Tour de France 2017: Lilian Calmejane wins stage eight, Froome in yellow jersey

Lilian Calmejane

Calmejane battled cramp in the final 5km to win his second Grand Tour stage

Britain’s Chris Froome retained the race leader’s yellow jersey as Frenchman Lilian Calmejane won stage eight of the Tour de France.

Direct Energie rider Calmejane claimed the biggest win of his career despite cramping late on after launching a late break at the end of the 187.5km stage.

The 24-year-old, competing in his first Tour de France, finished 37 seconds ahead of Dutchman Robert Gesink.

Ireland’s Nicolas Roche was fourth, 50 seconds adrift of Calmejane.

He not only becomes the first French debutant to win a Tour stage since Thibaut Pinot in 2012, but moves to the top of the King of the Mountains competition, taking the polka dot jersey from Italian rider Fabio Aru.

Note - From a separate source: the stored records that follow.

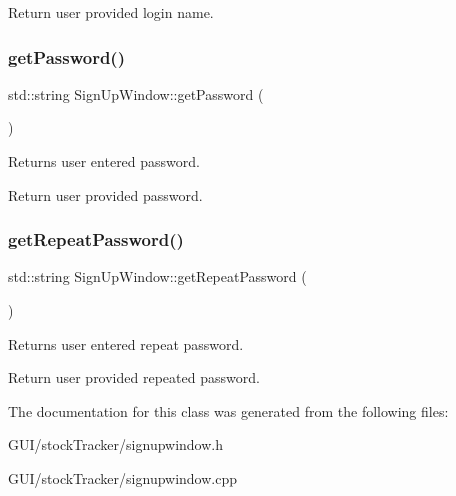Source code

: Return user provided login name. \mbox{\label{class_sign_up_window_aa12ab939d6f9ff106c0190c2b330259c}} 
\subsubsection{\texorpdfstring{get\+Password()}{getPassword()}}
{\footnotesize\ttfamily std\+::string Sign\+Up\+Window\+::get\+Password (\begin{DoxyParamCaption}{ }\end{DoxyParamCaption})}



Returns user entered password. 

Return user provided password. \mbox{\label{class_sign_up_window_aaf6fae547c07d475b902e9aa6a2c7749}} 
\subsubsection{\texorpdfstring{get\+Repeat\+Password()}{getRepeatPassword()}}
{\footnotesize\ttfamily std\+::string Sign\+Up\+Window\+::get\+Repeat\+Password (\begin{DoxyParamCaption}{ }\end{DoxyParamCaption})}



Returns user entered repeat password. 

Return user provided repeated password. 

The documentation for this class was generated from the following files\+:\begin{DoxyCompactItemize}
\item 
G\+U\+I/stock\+Tracker/signupwindow.\+h\item 
G\+U\+I/stock\+Tracker/signupwindow.\+cpp\end{DoxyCompactItemize}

“It’s huge. It was everything I was dreaming of,” said Calmejane, who also won a stage on his Vuelta a Espana debut in 2016.

“When I had cramp in the finale, I decided to drop a gear so I could pedal softer.”

  • Read: Stage nine – a decisive day in the mountains?
  • Read: Stage eight as it happened
  • Listen: ‘He shakes his head in disbelief’ – Calmejane wins stage eight

‘A tough and intense day’

Team Sky’s Froome, who moved into the race lead on stage five, said he “was not expecting the stage to be quite as intense” but praised his team-mates for helping keep him in the yellow jersey.

A breakaway victory had been predicted and the opening 60km of the stage saw relentless attacking as a succession of riders tried to race clear.

Before the stage, British national champion Steve Cummings had hinted that he would try and get in the break, but the Dimension Data rider was unable to do so.

A large group of 50 riders eventually managed to open up a gap but attacks continued within that selection.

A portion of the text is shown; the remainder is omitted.